• Exercise details: Go through the data and copy each line where the word "layout" shows up.

(Source texts of formatted documents)
* * *

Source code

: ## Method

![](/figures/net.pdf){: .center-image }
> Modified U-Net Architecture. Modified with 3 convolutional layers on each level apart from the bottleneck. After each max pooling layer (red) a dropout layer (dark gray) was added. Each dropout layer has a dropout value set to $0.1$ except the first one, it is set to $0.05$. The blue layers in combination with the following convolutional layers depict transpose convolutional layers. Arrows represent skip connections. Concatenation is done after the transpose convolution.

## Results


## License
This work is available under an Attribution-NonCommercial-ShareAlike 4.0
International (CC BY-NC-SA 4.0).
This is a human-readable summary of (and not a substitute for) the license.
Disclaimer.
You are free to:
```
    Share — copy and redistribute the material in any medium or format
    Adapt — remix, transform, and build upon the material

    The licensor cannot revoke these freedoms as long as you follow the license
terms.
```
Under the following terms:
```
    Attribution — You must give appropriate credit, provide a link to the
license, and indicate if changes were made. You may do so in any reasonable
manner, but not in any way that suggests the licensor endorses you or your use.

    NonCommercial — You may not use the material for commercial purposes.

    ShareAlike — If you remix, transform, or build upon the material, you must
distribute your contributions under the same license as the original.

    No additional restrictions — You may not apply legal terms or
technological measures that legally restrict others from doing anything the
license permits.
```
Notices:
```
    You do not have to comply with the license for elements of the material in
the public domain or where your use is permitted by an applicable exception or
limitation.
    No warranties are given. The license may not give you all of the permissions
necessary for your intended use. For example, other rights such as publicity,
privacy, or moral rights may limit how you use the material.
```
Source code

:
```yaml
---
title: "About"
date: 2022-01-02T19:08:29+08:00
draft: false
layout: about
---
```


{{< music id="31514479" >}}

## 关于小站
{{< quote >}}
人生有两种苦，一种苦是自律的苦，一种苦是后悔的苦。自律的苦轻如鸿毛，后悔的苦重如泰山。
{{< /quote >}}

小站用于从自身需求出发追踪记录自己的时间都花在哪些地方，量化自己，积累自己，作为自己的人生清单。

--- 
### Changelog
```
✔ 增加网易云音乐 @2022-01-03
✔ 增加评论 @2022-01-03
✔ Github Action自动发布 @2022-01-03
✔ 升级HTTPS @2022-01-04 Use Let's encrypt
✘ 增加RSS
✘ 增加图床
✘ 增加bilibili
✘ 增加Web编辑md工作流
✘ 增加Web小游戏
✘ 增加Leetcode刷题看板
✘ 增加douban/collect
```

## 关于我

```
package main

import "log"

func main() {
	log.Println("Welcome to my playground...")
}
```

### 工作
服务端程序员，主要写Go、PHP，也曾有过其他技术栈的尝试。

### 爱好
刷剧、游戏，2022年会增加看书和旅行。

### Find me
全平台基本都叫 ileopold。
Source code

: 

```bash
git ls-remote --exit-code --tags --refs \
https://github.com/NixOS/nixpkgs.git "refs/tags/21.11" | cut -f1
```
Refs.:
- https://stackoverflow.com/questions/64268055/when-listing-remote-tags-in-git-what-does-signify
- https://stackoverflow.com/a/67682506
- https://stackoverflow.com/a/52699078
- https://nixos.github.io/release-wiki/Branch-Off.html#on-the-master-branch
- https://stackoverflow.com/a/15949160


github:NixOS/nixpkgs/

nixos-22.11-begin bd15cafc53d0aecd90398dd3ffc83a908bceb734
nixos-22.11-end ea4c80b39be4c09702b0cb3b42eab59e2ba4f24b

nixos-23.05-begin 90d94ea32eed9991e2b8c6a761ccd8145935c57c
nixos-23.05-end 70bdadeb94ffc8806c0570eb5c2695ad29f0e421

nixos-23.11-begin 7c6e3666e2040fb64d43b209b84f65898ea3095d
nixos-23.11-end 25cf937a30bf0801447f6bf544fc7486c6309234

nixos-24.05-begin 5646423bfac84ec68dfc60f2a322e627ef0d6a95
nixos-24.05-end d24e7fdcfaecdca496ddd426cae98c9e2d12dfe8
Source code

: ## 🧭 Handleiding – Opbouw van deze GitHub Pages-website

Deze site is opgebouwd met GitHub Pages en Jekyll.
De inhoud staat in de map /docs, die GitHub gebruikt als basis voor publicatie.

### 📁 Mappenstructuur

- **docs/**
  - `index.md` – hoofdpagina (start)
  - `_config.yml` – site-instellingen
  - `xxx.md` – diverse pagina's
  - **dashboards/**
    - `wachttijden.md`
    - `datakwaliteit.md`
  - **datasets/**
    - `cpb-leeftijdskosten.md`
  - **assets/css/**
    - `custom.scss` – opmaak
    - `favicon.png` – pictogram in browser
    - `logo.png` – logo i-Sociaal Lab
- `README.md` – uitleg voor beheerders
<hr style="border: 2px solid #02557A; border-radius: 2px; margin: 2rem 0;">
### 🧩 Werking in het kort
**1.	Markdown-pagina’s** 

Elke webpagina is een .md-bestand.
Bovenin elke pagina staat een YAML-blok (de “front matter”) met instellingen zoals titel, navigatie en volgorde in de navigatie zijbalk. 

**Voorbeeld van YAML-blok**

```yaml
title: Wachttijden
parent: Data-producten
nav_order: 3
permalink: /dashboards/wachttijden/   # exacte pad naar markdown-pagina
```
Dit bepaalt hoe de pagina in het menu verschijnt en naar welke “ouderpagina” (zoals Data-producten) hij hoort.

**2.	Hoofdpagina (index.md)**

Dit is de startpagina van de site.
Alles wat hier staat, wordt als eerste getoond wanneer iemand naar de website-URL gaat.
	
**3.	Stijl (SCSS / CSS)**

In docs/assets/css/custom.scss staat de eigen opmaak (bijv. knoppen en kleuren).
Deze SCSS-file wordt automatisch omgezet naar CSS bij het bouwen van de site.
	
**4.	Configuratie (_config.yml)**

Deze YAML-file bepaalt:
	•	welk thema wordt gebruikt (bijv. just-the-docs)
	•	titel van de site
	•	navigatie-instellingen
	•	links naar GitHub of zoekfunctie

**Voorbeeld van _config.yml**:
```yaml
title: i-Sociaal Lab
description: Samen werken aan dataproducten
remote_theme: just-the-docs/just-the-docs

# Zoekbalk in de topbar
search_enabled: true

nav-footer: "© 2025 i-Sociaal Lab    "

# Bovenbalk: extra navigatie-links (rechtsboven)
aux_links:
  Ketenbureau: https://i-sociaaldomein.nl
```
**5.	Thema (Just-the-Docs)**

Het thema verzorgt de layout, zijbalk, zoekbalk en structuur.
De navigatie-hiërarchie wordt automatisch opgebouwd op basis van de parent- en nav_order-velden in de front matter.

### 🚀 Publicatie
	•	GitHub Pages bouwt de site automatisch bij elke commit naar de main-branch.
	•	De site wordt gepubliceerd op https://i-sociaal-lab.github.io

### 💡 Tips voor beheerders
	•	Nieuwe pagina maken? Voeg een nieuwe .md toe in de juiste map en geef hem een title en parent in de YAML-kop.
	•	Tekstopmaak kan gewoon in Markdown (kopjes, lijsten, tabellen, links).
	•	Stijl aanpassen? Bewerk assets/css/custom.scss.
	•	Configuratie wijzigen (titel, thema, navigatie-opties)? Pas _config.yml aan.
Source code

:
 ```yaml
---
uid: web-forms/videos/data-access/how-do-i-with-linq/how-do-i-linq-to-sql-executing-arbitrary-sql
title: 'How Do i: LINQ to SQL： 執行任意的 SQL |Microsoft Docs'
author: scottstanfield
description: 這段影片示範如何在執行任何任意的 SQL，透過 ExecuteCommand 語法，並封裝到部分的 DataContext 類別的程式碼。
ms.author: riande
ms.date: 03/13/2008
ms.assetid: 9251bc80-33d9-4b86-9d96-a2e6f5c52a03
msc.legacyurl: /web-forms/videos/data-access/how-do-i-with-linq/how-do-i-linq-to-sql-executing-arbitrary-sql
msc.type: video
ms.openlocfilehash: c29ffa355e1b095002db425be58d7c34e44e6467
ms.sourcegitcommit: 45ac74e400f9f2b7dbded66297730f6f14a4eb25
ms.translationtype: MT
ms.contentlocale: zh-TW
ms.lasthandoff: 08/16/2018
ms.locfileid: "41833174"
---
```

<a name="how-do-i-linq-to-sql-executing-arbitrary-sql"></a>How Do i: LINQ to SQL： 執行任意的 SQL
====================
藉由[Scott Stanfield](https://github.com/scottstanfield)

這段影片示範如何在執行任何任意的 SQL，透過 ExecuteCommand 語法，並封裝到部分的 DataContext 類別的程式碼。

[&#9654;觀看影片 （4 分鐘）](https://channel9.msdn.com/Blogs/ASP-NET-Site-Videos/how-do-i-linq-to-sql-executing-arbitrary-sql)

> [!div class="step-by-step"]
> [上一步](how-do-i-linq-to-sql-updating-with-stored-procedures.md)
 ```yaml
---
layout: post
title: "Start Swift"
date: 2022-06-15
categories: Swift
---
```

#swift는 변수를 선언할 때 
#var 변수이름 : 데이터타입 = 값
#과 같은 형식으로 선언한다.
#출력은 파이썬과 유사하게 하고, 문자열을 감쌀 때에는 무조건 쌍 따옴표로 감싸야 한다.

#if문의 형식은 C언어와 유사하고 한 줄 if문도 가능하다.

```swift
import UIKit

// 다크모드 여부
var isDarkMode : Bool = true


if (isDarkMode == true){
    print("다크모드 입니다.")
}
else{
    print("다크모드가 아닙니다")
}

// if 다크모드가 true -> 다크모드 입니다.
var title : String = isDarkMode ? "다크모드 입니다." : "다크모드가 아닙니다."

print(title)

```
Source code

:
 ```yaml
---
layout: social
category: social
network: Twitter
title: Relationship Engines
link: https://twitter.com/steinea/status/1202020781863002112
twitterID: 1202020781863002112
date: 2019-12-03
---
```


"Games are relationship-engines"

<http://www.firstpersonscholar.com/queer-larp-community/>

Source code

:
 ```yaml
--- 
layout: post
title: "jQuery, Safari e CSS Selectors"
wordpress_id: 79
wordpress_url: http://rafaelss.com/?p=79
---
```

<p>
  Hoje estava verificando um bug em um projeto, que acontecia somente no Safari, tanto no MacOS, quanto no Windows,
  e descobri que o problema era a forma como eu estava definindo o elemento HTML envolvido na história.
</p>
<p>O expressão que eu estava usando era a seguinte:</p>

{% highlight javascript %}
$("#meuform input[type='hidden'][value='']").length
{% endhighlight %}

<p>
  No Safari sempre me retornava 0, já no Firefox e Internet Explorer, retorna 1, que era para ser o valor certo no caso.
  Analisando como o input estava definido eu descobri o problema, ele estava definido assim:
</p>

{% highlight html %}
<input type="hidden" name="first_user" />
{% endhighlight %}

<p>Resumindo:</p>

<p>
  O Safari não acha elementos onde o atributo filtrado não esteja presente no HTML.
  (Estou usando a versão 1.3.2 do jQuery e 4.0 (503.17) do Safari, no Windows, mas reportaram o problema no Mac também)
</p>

* * *

• Exercise output:
layout: about
Het thema verzorgt de layout, zijbalk, zoekbalk en structuur.
layout: post
layout: social
layout: post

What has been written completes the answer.